Jonathan Steffanoni, QMV’s principal consultant - legal and risk, said super and financial products in general will look very different in the years that follow the conclusion of the royal commission.
“The future of financial product disclosure probably looks more like SkyScanner and less like an old-fashioned phone book,” Mr Steffanoni said.
Mr Steffanoni said the super reforms would be far-reaching, but one of the biggest changes for consumers would be a simplification of disclosure laws.
“Recommendations directed at simplifying the disclosure laws would benefit from considering the increasing reliance people are likely to have on the data economy, which will enable the fast comparison of financial products and allow individuals to consider their financial profile and the product that will best meet their needs,” he said.

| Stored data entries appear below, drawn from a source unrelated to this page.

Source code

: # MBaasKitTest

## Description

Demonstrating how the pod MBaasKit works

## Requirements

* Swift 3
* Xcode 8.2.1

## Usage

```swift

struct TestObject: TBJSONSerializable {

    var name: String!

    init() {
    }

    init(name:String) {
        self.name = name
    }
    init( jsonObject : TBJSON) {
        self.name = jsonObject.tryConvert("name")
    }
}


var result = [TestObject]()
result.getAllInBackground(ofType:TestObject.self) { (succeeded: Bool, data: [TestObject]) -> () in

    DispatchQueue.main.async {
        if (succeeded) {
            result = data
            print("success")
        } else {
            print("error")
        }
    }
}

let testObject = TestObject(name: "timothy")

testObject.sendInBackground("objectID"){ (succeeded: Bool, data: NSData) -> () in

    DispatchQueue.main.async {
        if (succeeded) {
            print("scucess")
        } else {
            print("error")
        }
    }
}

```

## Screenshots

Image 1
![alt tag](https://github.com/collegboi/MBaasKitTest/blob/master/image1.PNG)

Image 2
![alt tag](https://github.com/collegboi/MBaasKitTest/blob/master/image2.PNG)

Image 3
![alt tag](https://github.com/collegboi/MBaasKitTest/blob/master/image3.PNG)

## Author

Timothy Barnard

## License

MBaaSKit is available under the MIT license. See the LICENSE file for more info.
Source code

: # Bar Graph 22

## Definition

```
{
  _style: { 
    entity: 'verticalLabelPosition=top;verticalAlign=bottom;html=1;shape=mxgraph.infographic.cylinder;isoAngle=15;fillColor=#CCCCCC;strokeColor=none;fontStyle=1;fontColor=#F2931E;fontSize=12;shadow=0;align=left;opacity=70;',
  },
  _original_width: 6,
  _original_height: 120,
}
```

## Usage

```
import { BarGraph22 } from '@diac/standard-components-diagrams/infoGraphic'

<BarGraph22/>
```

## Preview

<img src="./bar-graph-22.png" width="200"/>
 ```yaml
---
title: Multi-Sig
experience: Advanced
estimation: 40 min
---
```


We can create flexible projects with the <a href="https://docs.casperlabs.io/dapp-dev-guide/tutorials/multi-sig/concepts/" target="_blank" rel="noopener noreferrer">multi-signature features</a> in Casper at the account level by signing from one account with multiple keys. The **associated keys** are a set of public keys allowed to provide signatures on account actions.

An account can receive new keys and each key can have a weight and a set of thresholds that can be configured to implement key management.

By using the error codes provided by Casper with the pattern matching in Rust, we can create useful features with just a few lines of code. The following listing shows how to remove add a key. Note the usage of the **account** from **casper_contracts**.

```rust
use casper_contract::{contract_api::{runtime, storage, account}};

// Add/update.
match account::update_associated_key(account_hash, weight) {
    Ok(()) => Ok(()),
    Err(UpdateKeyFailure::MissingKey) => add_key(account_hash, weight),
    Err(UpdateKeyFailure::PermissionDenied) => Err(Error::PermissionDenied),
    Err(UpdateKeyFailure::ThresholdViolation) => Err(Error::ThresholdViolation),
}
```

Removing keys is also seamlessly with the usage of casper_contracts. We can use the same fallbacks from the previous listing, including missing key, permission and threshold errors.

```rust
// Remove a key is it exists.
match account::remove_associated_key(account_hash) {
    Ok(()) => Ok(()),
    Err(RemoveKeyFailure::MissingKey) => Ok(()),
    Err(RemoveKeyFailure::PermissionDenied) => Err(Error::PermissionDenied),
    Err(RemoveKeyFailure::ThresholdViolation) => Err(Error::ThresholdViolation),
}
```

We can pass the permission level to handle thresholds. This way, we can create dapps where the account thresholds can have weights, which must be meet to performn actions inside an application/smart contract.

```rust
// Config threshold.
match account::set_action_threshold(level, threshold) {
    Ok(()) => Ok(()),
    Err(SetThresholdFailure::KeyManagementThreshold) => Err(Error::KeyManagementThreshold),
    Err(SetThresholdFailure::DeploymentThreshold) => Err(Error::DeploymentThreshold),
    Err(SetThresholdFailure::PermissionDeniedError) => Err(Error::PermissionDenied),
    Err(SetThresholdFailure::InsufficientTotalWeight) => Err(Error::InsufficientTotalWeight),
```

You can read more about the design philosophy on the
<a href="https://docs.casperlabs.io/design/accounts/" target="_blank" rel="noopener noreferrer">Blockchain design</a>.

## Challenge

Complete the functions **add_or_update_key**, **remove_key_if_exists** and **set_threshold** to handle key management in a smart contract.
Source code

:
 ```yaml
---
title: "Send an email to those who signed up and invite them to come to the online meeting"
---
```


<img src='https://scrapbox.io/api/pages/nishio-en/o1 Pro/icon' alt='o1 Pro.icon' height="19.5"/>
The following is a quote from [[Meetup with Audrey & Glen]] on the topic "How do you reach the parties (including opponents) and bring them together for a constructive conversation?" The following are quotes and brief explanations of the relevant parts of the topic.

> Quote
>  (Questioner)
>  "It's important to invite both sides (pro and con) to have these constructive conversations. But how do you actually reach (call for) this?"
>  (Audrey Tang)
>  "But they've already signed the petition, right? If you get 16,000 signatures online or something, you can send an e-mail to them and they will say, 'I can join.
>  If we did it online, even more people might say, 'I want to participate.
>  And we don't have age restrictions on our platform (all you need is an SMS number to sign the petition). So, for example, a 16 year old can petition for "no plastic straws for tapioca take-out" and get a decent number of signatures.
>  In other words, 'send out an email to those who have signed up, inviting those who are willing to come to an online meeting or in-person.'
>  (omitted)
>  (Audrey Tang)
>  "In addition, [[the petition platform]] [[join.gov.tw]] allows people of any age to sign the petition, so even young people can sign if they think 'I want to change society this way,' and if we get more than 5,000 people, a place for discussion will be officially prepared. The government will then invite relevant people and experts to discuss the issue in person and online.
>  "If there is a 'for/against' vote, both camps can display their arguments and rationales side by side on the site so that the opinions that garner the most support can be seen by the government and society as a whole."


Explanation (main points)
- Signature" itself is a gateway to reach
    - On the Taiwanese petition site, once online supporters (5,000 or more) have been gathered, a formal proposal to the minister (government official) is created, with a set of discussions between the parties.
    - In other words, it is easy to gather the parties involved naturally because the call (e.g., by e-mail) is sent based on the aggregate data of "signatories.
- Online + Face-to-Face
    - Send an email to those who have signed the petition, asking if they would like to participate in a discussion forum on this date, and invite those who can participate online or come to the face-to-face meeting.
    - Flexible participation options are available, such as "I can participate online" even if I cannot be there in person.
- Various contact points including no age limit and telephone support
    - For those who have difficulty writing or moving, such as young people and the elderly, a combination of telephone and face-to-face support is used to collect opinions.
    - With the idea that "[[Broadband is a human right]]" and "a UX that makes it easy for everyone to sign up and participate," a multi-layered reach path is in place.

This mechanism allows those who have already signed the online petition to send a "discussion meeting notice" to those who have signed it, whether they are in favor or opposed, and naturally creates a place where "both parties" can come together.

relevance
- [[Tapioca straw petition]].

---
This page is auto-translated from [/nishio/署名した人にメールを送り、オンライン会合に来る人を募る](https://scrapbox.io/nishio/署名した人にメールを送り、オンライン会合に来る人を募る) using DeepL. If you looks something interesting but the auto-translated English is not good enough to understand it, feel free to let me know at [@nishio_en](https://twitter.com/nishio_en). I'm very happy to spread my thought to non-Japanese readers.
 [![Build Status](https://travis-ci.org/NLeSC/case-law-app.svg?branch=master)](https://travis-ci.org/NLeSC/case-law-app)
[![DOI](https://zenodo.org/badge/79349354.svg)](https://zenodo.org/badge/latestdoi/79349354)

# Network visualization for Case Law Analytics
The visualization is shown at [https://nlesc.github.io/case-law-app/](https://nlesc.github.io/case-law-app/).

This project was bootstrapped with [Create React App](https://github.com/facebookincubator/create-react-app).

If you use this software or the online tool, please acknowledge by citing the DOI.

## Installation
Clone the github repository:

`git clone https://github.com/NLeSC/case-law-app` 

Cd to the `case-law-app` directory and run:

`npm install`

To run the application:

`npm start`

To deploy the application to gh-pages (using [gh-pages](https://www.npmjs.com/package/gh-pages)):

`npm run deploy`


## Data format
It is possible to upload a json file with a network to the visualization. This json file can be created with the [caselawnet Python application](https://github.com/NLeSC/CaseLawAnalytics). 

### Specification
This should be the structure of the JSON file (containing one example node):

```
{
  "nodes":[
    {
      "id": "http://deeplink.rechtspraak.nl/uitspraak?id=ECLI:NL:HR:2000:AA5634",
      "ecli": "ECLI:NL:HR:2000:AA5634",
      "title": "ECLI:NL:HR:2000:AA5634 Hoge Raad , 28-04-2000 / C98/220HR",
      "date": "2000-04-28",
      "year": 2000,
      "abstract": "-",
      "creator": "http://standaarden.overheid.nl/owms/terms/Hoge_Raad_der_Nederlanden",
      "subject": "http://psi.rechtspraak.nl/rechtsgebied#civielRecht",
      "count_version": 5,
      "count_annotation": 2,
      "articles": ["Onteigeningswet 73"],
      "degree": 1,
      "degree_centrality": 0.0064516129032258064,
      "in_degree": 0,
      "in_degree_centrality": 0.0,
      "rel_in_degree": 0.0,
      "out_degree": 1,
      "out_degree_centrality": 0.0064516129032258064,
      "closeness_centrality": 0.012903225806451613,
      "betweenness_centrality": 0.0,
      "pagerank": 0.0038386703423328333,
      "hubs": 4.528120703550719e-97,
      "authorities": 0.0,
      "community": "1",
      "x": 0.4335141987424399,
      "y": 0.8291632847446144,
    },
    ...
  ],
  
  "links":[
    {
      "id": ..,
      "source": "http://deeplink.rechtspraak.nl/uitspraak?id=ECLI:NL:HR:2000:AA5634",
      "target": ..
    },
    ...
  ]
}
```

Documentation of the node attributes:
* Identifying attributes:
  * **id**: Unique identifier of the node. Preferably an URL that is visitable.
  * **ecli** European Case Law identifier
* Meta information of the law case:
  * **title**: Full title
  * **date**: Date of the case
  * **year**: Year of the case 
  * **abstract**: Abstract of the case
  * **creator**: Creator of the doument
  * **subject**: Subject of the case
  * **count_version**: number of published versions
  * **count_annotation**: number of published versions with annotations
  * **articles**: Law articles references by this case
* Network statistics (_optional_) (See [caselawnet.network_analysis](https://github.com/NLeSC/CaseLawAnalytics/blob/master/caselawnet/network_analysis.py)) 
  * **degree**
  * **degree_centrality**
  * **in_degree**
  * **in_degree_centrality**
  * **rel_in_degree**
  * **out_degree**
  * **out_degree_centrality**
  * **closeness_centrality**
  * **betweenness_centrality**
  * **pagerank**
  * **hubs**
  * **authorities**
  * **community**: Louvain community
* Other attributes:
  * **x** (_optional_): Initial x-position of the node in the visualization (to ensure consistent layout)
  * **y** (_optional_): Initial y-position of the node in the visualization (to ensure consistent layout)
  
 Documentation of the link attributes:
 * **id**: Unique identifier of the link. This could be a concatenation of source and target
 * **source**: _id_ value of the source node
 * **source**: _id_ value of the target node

Simplification was likely to be a big theme to come out of the royal commission, said Mr Steffanoni, but there were still fears around that.
“The demands for absolute clarity and certainty on the one hand seem to be giving way to a simpler, and more flexible, principles-based regulation.”
“While simplification can be an effective regulatory approach, it will also require that industry and the public accept greater levels of uncertainty and regulators are prepared to actively interpret and apply the principles.”
Civil penalties for trustees breaching best interest duty would also likely be a recommendation, but Mr Steffanoni cautioned that any change operates as intended and doesn’t create uncertainty.
“The reality is that actions against superannuation trustees for breach of this duty have been few and far between, and the individual complaint resolution schemes – such as SCT, FOS, and now AFCA – have been effective in addressing most individual grievances,” he said.
Civil penalties could shift responsibility from a court to a regulator, which could add an additional layer of unnecessary complication, said Mr Steffanoni.
“Adding an additional layer to the best interests obligation runs the risk of making trustee obligations even more opaque and confusing for both trustees and consumers. In a profit-for-member context, it might also mean that beneficiaries ultimately end up paying any monetary penalties,” he said.
The only other change that Mr Steffanoni predicted for the end of the royal commission was the ending of grandfathered commissions, which seemed to have universal support.
“There was only a single objection to this recommendation in the interim report. This should happen as grandfathered commissions paid from superannuation accounts serve no useful purpose,” he said.